APAR is replacing outdated fixed-direction radars, allowing simultaneous and agile atmospheric scanning. These radars will be installed on NOAA Hurricane Hunter Aircrafts and provide much needed information to scientists and forecasters alike. “As society struggles with an increase in devastating extreme weather events, it’s imperative that the Earth system science community has the tools it needs to provide the actionable information communities need to become more resilient,” said NCAR Director Everette Joseph. “APAR is one such tool. We’ve been working on this important technology for more than a decade, and I’m thrilled that we will be able to put it to use serving society.”
APAR will be the world’s first phased array C-band, dual-Doppler, dual-polarization radar with fast-scan agility to be carried on an aircraft. It will feature four removable Doppler C-band Electronically Scanned Arrays (AESAs) radars mounted on top, both sides, and the cargo ramp of the new C-130J hurricane aircraft, with signal processing, control, and display software housed in the interior of the aircraft. This configuration will provide real-time, high resolution, three-dimensional, and atmospheric observations. The Dual Horizontal/Vertical Polarization (Dual-Pol) technology will allow the atmosphere to be sampled at a higher spatial resolution and help observe the microphysical properties of clouds and hydrometeors by probing deeper into storms.
As it flies over land and oceans, APAR will get “remarkably close 3D views of what is going on deep inside clouds and severe storms.” This new technology takes our understanding of how rain, hail, and snow are formed, as well as severe convective systems and tropical storms to a new level that improves weather prediction and climate projections with models. These observations will provide critical data needed to improve operational forecasts and understanding of hurricanes, atmospheric rivers, severe storms intensity and structure, extreme precipitation, and severe convection.

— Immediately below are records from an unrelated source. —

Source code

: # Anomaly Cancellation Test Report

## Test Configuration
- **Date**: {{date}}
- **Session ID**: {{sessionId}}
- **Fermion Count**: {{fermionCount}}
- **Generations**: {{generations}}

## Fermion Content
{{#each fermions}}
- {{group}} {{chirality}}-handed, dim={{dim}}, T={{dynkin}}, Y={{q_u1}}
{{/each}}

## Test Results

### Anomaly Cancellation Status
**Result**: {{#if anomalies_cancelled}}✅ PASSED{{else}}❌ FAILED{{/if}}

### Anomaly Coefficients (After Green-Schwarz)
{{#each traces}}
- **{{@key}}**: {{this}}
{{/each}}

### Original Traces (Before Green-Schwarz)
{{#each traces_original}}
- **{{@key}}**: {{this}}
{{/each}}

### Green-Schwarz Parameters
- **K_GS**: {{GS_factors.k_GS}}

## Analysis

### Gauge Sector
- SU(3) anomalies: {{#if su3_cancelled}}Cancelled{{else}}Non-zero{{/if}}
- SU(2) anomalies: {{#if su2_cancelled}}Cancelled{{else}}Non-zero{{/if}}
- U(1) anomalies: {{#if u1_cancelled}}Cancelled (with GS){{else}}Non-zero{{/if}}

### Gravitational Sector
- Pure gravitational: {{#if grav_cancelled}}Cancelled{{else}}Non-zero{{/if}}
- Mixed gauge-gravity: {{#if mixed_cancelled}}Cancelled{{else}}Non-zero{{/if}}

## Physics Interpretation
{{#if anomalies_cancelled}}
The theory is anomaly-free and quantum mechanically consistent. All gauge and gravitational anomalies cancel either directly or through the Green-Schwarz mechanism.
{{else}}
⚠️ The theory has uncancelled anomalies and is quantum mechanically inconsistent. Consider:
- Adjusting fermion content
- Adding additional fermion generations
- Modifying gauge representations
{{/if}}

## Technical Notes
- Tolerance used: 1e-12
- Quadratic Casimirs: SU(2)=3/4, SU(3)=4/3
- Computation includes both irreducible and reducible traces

NOAA’s current Hurricane Hunter planes, Kermit, Miss Piggy, and Gonzo have been flying since the 1990s into hurricanes to collect vital data to preserve life and property and advance our understanding of the atmosphere. Rick Spinrad, Administrator of the National Oceanic and Atmospheric Administration, said that the new “Airborne Phased Array Radar will enable a transformative leap in our radar and data-collecting capabilities and lead to improved forecast guidance.” It can help predict sudden changes in tropical storm intensity and what type of precipitation is inside storm clouds whether it is raindrops, hail, sleet, or snow.
Scientists will have insight into the changing life cycle of severe storms and be able to monitor dramatic changes in intensity, eyewall formation and the spiral rainband structure. APAR will improve the prediction of severe weather events and allow communities to develop solutions to make them more resilient as part of a Weather-Ready Nation.
The project’s principal investigators (PIs) from NCAR will work to further develop the engineering design of the APAR system over the next 2 years. The breakthroughs being used to develop APAR will “push the boundaries of phased-array-radar technology” and advance the techniques for signal processing that are used to harvest and analyze the extensive volumes of data.
WPO is playing an integral role in leading the development of the transition plan by coordinating subject matter experts (SMEs) from NOAA Office of Marine & Aviation Operations (OMAO), NOAA Environmental Modeling Center (EMC), National Hurricane Center (NHC), NOAA Atlantic Oceanographic and Meteorological Laboratory (AOML), NOAA Technology Partnership Office (TPO), and NCAR. The progress supported by this funding has been closely coordinated through OAR, OMAO, and NOAA National Weather Service (NWS).